RIECKE CLAUSSEN, individually and in the official capacity as Sheriff of Mesa County; STEVE FARLOW, individually and in his official capacity; JOHN ABEYTA, individually and in his official capacity,

Defendants - Appellees.

No. 01-1456

(D.C. No. 98-D-1791)

(D. Colorado)


Before HENRY, Circuit Judge, BRORBY, Senior Circuit Judge, and BRISCOE, Circuit Judge.

After examining the briefs and appellate record, this panel has determined unanimously that oral argument would not materially assist the determination of this appeal. See Fed. R. App. P. 34(a)(2); 10th Cir. R. 34.1(G). The case is therefore ordered submitted without oral argument.

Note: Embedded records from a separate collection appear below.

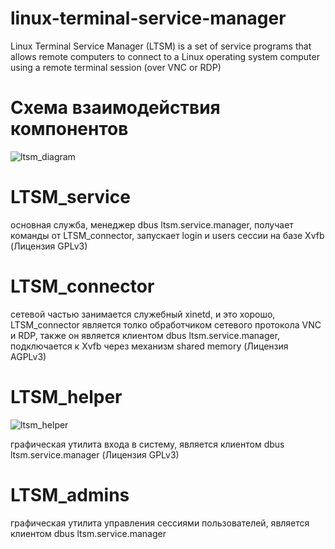 # linux-terminal-service-manager
Linux Terminal Service Manager (LTSM) is a set of service programs that allows remote computers to connect to a Linux operating system computer using a remote terminal session (over VNC or RDP)


# Схема взаимодействия компонентов
![ltsm_diagram](https://user-images.githubusercontent.com/8620726/118247282-884e7480-b492-11eb-92a8-d8db95656eee.png)

# LTSM_service
основная служба, менеджер dbus ltsm.service.manager, получает команды от LTSM_connector, запускает login и users сессии на базе Xvfb (Лицензия GPLv3)

# LTSM_connector
сетевой частью занимается служебный xinetd, и это хорошо, LTSM_сonnector является толко обработчиком сетевого протокола VNC и RDP, также он является клиентом dbus ltsm.service.manager, подключается к Xvfb через механизм shared memory (Лицензия AGPLv3)

# LTSM_helper
![ltsm_helper](https://user-images.githubusercontent.com/8620726/118249135-9ac9ad80-b494-11eb-9a5c-ddff59048293.png)

графическая утилита входа в систему, является клиентом dbus ltsm.service.manager (Лицензия GPLv3)

# LTSM_admins
графическая утилита управления сессиями пользователей, является клиентом dbus ltsm.service.manager
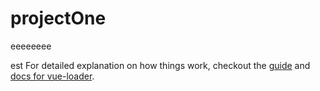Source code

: # projectOne
eeeeeeee


est
For detailed explanation on how things work, checkout the [guide](http://vuejs-templates.github.io/webpack/) and [docs for vue-loader](http://vuejs.github.io/vue-loader).
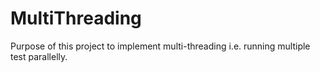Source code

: # MultiThreading

Purpose of this project to implement multi-threading i.e. running multiple test parallelly. 
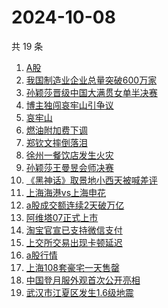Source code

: # 2024-10-08

共 19 条

<!-- BEGIN -->
<!-- 最后更新时间 Tue Oct 08 2024 10:51:01 GMT+0800 (China Standard Time) -->

1. [A股](https://www.zhihu.com/search?q=A股)
1. [我国制造业企业总量突破600万家](https://www.zhihu.com/search?q=我国制造业企业总量突破600万家)
1. [孙颖莎晋级中国大满贯女单半决赛](https://www.zhihu.com/search?q=孙颖莎晋级中国大满贯女单半决赛)
1. [博主独闯哀牢山引争议](https://www.zhihu.com/search?q=博主独闯哀牢山引争议)
1. [哀牢山](https://www.zhihu.com/search?q=哀牢山)
1. [燃油附加费下调](https://www.zhihu.com/search?q=燃油附加费下调)
1. [郑钦文摔倒落泪](https://www.zhihu.com/search?q=郑钦文摔倒落泪)
1. [徐州一餐饮店发生火灾](https://www.zhihu.com/search?q=徐州一餐饮店发生火灾)
1. [孙颖莎王曼昱会师决赛](https://www.zhihu.com/search?q=孙颖莎王曼昱会师决赛)
1. [《黑神话》取景地小西天被喊差评](https://www.zhihu.com/search?q=《黑神话》取景地小西天被喊差评)
1. [上海海港vs上海申花](https://www.zhihu.com/search?q=上海海港vs上海申花)
1. [a股成交额连续2天破万亿](https://www.zhihu.com/search?q=a股成交额连续2天破万亿)
1. [阿维塔07正式上市](https://www.zhihu.com/search?q=阿维塔07正式上市)
1. [淘宝官宣已支持微信支付](https://www.zhihu.com/search?q=淘宝官宣已支持微信支付)
1. [上交所交易出现卡顿延迟](https://www.zhihu.com/search?q=上交所交易出现卡顿延迟)
1. [a股行情](https://www.zhihu.com/search?q=a股行情)
1. [上海108套豪宅一天售罄](https://www.zhihu.com/search?q=上海108套豪宅一天售罄)
1. [中国登月服外观首次公开亮相](https://www.zhihu.com/search?q=中国登月服外观首次公开亮相)
1. [武汉市江夏区发生1.6级地震](https://www.zhihu.com/search?q=武汉市江夏区发生1.6级地震)

<!-- END -->
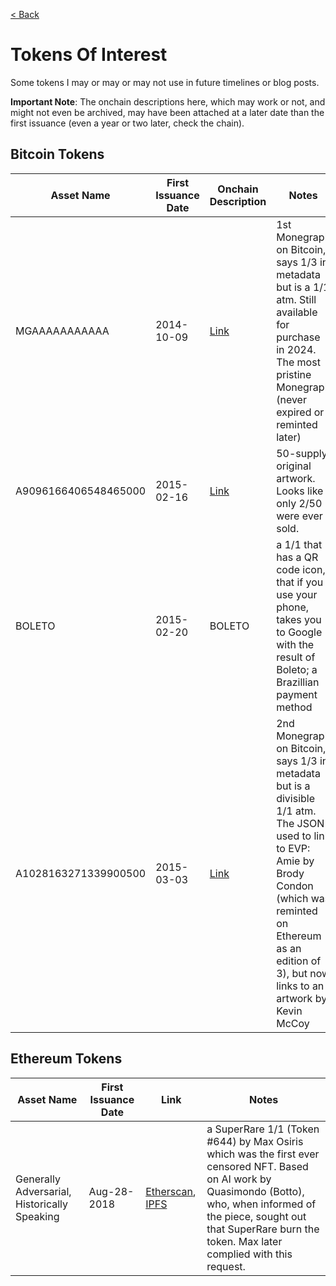 [< Back](../)

# Tokens Of Interest

Some tokens I may or may or may not use in future timelines or blog posts.

**Important Note**: The onchain descriptions here, which may work or not, and might not even be archived, may have been attached at a later date than the first issuance (even a year or two later, check the chain).

## Bitcoin Tokens

| Asset Name | First Issuance Date | Onchain Description | Notes |
|------------|---------------------|---------------------|-------|
| MGAAAAAAAAAAA | 2014-10-09 | [Link](static.mccoyspace.com/mgaaaaaaaaaaa.json) | 1st Monegraph on Bitcoin, says 1/3 in metadata but is a 1/1 atm. Still available for purchase in 2024. The most pristine Monegraph (never expired or reminted later) |
| A9096166406548465000 | 2015-02-16 | [Link](https://cointemporary.com/artwork/a909616) | 50-supply original artwork. Looks like only 2/50 were ever sold. |
| BOLETO | 2015-02-20 | BOLETO | a 1/1 that has a QR code icon, that if you use your phone, takes you to Google with the result of Boleto; a Brazillian payment method |
| A1028163271339900500 | 2015-03-03 | [Link](static.mccoyspace.com/A1028163271339.json) | 2nd Monegraph on Bitcoin, says 1/3 in metadata but is a divisible 1/1 atm. The JSON used to link to EVP: Amie by Brody Condon (which was reminted on Ethereum as an edition of 3), but now links to an artwork by Kevin McCoy |

## Ethereum Tokens

| Asset Name | First Issuance Date | Link | Notes |
|------------|---------------------|---------------------|-------|
| Generally Adversarial, Historically Speaking | Aug-28-2018 | [Etherscan](https://etherscan.io/tx/0xbdc0fc0a99bc9b0a8006e46aaf50f6fdee647f7d6fa5ef381fb564d3ff1180ea), [IPFS](https://ipfs.pixura.io/ipfs/QmZv9U95wbdAybRevcWrPYN1q4VuSTgAKguckh8TijqAcZ) | a SuperRare 1/1 (Token #644) by Max Osiris which was the first ever censored NFT. Based on AI work by Quasimondo (Botto), who, when informed of the piece, sought out that SuperRare burn the token. Max later complied with this request. |
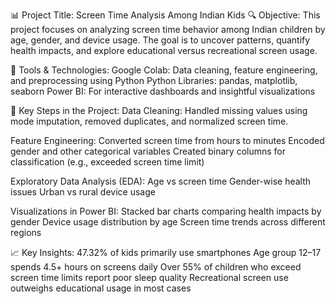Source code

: 📊 Project Title: Screen Time Analysis Among Indian Kids
🔍 Objective:
This project focuses on analyzing screen time behavior among Indian children by age, gender, and device usage. The goal is to uncover patterns, quantify health impacts, and explore educational versus recreational screen usage.

📁 Tools & Technologies:
Google Colab: Data cleaning, feature engineering, and preprocessing using Python
Python Libraries: pandas, matplotlib, seaborn
Power BI: For interactive dashboards and insightful visualizations

🔧 Key Steps in the Project:
Data Cleaning:
 Handled missing values using mode imputation, removed duplicates, and normalized screen time.

Feature Engineering:
Converted screen time from hours to minutes
Encoded gender and other categorical variables
Created binary columns for classification (e.g., exceeded screen time limit)

Exploratory Data Analysis (EDA):
Age vs screen time
Gender-wise health issues
Urban vs rural device usage

Visualizations in Power BI:
Stacked bar charts comparing health impacts by gender
Device usage distribution by age
Screen time trends across different regions

📈 Key Insights:
 47.32% of kids primarily use smartphones
 Age group 12–17 spends 4.5+ hours on screens daily
 Over 55% of children who exceed screen time limits report poor sleep quality
 Recreational screen use outweighs educational usage in most cases
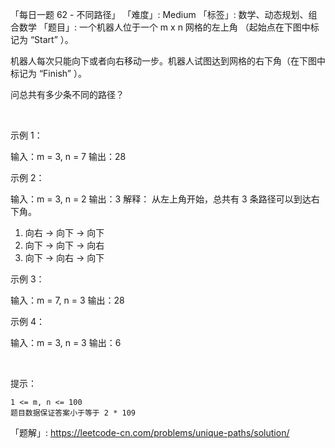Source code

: 「每日一题 62 - 不同路径」
「难度」: Medium
「标签」: 数学、动态规划、组合数学
「题目」: 一个机器人位于一个 m x n 网格的左上角 （起始点在下图中标记为 “Start” ）。

机器人每次只能向下或者向右移动一步。机器人试图达到网格的右下角（在下图中标记为 “Finish” ）。

问总共有多少条不同的路径？

 

示例 1：

输入：m = 3, n = 7
输出：28

示例 2：

输入：m = 3, n = 2
输出：3
解释：
从左上角开始，总共有 3 条路径可以到达右下角。
1. 向右 -> 向下 -> 向下
2. 向下 -> 向下 -> 向右
3. 向下 -> 向右 -> 向下


示例 3：

输入：m = 7, n = 3
输出：28


示例 4：

输入：m = 3, n = 3
输出：6

 

提示：


	1 <= m, n <= 100
	题目数据保证答案小于等于 2 * 109



「题解」: https://leetcode-cn.com/problems/unique-paths/solution/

Plaintiff filed a civil rights action under 42 U.S.C. § 1983 alleging various constitutional violations based on his detention, as a pretrial detainee, at the Mesa County, Colorado, Detention Facility from June of 1997 to December of 1999. Plaintiff claimed he was subjected to "unlawful punishment" in violation of the due process and equal protection clauses of the Fourteenth Amendment. He further alleged that the detention facility failed to follow the American Correctional Association's standards in its classification system and that the facility was overcrowded, resulting in excessive lock-in or lock-down times. He challenged the prison's color-coded classification system as inadequately reflecting either the charges on which he was being tried or his propensity for violence. He further contended he was denied the right to privileges and programs depending on his housing classification. He also claimed he was held in maximum security confinement for over ten months and that his segregation status was inadequately reviewed.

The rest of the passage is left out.